Federated learning is a framework for collaborative machine learning where clients only share gradient updates and not their private data with a server. However, it was recently shown that gradient inversion attacks can reconstruct this data from the shared gradients. In the important honest-but-curious setting, existing attacks enable exact reconstruction only for a batch size of $b=1$, with larger batches permitting only approximate reconstruction. In this work, we propose SPEAR, the first algorithm reconstructing whole batches with $b >1$ exactly. SPEAR combines insights into the explicit low-rank structure of gradients with a sampling-based algorithm. Crucially, we leverage ReLU-induced gradient sparsity to precisely filter out large numbers of incorrect samples, making a final reconstruction step tractable. We provide an efficient GPU implementation for fully connected networks and show that it recovers high-dimensional ImageNet inputs in batches of up to $b \lesssim 25$ exactly while scaling to large networks. Finally, we show theoretically that much larger batches can be reconstructed with high probability given exponential time.
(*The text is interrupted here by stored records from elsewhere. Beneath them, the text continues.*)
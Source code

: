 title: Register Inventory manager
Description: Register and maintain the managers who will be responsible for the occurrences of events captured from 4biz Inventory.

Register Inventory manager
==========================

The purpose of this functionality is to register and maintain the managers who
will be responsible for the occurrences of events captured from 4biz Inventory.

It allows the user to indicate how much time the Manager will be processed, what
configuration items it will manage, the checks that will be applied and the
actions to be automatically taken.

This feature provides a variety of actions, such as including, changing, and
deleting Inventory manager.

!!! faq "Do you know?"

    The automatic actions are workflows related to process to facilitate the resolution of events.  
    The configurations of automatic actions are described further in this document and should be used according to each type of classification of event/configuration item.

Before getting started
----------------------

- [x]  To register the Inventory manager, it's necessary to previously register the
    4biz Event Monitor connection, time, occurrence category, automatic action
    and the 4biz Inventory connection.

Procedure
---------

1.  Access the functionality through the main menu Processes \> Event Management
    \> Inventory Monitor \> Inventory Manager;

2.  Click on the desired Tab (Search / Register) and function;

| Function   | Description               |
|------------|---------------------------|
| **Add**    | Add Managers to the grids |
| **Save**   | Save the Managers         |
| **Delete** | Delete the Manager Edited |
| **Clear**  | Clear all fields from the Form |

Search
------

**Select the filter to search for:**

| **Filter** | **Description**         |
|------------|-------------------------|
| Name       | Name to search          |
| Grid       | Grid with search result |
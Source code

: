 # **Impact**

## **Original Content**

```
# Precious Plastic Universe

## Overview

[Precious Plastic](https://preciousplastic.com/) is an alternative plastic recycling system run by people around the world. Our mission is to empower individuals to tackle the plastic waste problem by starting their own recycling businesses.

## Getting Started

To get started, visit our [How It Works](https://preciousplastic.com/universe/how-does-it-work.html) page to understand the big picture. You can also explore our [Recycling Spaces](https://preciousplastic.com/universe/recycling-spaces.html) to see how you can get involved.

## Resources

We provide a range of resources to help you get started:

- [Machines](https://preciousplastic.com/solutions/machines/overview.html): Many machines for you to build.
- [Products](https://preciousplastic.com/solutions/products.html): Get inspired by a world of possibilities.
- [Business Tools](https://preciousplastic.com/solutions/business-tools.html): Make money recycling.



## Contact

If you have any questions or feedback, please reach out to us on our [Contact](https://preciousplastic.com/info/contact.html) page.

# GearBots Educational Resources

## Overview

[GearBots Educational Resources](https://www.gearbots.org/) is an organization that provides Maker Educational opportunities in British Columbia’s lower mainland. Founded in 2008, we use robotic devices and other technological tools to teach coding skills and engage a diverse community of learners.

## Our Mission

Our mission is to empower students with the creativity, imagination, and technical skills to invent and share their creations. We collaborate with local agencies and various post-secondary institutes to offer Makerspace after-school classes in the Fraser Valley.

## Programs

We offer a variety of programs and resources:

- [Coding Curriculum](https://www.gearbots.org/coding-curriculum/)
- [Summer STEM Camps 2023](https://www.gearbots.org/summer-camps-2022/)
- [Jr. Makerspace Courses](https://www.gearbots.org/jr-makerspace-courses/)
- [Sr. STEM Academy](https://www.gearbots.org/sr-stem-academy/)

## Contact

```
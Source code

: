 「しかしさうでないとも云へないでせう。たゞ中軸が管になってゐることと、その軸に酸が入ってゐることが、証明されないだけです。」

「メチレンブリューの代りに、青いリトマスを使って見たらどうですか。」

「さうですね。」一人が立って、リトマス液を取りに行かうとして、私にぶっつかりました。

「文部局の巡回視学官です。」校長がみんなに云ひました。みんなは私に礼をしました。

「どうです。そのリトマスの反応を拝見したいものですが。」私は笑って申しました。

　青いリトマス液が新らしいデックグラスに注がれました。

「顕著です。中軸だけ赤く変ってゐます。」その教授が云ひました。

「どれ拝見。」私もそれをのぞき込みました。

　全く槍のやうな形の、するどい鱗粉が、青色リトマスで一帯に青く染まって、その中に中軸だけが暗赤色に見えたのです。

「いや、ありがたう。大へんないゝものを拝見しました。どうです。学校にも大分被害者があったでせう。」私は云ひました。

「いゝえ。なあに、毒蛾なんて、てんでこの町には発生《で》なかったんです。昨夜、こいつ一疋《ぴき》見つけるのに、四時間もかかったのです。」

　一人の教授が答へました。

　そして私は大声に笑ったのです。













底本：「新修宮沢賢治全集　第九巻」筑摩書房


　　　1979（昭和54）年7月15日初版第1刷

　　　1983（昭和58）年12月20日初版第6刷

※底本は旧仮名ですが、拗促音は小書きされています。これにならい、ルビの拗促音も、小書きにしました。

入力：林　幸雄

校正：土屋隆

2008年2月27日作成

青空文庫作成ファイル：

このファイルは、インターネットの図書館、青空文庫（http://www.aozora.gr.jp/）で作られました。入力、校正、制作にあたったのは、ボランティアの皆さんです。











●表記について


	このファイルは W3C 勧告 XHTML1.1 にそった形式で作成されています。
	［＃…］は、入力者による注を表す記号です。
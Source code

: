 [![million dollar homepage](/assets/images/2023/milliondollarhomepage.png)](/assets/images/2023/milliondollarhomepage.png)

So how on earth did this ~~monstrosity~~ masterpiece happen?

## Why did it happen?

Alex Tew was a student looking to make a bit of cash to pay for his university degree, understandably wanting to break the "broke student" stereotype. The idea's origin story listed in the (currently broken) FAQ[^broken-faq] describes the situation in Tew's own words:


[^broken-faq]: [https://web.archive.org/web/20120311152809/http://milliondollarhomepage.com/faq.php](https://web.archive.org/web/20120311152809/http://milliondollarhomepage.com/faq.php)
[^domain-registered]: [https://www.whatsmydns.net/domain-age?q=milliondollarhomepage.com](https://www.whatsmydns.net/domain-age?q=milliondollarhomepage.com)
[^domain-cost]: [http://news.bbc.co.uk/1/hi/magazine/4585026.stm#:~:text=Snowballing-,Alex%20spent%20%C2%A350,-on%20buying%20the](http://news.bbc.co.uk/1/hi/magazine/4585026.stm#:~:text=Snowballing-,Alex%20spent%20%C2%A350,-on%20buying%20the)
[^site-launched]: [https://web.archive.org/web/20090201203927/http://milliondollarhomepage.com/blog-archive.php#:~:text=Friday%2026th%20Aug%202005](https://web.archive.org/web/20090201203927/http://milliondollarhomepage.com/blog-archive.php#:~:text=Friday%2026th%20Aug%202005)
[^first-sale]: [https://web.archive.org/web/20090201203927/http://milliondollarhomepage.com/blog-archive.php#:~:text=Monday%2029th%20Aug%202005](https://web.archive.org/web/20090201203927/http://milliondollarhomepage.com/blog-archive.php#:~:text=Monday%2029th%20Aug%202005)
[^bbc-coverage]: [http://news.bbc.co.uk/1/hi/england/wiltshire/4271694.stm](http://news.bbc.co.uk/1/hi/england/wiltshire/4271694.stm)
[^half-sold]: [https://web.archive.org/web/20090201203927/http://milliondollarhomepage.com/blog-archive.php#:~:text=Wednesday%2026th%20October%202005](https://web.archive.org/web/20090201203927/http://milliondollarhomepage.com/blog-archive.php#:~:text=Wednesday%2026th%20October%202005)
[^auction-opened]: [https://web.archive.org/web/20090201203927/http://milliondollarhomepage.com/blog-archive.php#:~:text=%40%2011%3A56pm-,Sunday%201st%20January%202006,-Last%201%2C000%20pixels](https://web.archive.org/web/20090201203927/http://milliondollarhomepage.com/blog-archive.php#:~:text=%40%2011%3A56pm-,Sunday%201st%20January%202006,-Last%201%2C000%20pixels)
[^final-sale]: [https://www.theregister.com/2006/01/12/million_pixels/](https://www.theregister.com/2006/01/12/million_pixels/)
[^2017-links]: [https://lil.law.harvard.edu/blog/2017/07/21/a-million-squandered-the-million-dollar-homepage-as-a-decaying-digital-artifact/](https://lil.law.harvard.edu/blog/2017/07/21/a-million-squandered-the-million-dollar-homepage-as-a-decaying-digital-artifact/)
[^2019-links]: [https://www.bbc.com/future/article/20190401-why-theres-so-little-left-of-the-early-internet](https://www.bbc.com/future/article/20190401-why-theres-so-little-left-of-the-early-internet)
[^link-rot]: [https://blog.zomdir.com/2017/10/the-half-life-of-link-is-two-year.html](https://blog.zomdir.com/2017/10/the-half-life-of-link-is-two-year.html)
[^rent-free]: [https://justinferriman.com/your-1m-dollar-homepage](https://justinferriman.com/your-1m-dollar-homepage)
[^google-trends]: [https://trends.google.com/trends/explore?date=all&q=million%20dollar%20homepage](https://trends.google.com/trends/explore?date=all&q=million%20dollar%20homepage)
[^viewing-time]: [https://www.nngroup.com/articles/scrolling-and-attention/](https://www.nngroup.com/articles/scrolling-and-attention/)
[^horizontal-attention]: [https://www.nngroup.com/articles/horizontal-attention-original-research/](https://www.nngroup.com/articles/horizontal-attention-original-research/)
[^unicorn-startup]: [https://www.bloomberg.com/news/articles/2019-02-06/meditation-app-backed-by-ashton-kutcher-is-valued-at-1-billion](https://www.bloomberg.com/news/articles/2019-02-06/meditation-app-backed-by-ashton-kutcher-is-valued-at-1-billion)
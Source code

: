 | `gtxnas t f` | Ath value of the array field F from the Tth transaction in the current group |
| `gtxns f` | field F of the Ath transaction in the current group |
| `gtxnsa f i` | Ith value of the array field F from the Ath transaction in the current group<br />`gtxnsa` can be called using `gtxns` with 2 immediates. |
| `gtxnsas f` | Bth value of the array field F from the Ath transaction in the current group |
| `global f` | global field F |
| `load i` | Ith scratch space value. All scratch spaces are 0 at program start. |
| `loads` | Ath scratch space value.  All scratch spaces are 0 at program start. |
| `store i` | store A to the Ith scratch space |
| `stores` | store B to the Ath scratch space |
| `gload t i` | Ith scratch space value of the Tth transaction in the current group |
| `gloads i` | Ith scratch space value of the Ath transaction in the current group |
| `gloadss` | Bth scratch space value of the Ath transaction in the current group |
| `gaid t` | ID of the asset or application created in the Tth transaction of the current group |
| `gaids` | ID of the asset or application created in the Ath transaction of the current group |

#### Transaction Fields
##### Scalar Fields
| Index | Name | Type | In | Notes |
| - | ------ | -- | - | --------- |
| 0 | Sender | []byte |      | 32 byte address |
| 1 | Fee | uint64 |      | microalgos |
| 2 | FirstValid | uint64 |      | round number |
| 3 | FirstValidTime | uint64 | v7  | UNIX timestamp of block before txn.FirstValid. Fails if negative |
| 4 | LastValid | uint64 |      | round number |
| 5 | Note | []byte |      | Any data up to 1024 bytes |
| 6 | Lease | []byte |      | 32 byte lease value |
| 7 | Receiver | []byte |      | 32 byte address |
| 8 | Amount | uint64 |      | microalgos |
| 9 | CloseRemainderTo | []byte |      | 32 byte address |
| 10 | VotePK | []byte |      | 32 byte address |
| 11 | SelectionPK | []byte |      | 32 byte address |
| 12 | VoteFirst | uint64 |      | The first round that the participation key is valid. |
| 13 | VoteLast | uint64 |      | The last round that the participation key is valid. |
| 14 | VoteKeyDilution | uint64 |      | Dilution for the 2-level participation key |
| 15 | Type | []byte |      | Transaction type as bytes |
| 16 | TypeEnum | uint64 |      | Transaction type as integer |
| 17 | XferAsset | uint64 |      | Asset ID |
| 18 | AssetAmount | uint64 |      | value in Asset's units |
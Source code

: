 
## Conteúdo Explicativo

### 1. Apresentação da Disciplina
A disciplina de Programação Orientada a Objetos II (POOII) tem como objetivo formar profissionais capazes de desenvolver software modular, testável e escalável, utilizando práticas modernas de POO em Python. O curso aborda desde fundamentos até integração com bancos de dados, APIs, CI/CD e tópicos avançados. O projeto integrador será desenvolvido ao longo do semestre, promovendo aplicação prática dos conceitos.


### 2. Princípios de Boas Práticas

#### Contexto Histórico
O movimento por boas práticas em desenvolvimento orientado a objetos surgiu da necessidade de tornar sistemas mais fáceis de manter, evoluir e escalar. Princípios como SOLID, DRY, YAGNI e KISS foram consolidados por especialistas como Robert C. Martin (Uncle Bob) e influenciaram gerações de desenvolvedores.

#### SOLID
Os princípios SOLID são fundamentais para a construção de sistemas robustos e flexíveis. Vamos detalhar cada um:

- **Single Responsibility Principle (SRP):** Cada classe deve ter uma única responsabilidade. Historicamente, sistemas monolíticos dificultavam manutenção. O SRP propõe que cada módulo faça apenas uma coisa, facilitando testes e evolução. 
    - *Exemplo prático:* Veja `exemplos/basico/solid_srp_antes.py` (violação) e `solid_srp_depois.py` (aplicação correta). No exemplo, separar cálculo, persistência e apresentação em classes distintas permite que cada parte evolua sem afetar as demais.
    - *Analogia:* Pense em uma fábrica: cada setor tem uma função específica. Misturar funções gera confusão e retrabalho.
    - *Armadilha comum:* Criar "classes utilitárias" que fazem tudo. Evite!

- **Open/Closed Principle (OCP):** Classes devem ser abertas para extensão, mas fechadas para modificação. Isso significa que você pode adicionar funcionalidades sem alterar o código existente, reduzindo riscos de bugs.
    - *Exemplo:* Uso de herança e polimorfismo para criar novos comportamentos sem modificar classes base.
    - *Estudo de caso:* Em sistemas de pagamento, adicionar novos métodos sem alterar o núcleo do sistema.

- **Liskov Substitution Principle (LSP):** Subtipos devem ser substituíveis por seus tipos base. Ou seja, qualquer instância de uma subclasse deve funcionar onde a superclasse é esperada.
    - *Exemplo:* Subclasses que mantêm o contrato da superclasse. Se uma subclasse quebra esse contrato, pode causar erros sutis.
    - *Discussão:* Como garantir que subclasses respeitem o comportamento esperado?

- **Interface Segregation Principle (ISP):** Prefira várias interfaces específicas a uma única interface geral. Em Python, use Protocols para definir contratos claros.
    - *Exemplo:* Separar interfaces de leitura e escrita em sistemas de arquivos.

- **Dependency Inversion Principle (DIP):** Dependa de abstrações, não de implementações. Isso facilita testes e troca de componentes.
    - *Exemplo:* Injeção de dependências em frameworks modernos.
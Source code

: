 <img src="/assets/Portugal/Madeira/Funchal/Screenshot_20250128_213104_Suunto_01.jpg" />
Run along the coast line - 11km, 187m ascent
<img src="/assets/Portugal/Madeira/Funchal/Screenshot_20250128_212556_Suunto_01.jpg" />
翻译：联邦学习是一种协作式机器学习框架，其中客户端仅与服务器共享梯度更新而非其私有数据。然而，近期研究表明，梯度反演攻击能够从共享梯度中重构这些数据。在重要的诚实但好奇场景中，现有攻击仅能对批大小$b=1$实现精确重构，对于更大批次则仅允许近似重构。本文提出SPEAR，首个能够精确重构$b>1$完整批次的算法。SPEAR结合了对梯度显式低秩结构的深入洞察与基于采样的算法。关键之处在于，我们利用ReLU激活函数诱导的梯度稀疏性精确过滤大量错误样本，从而使最终重构步骤可处理。我们为全连接网络提供了高效的GPU实现，并证明该算法能够精确恢复高维ImageNet输入（批次大小可达$b \lesssim 25$），同时可扩展至大型网络。最后，我们从理论上证明，在指数级时间成本下，能够以高概率重构更大规模的批次。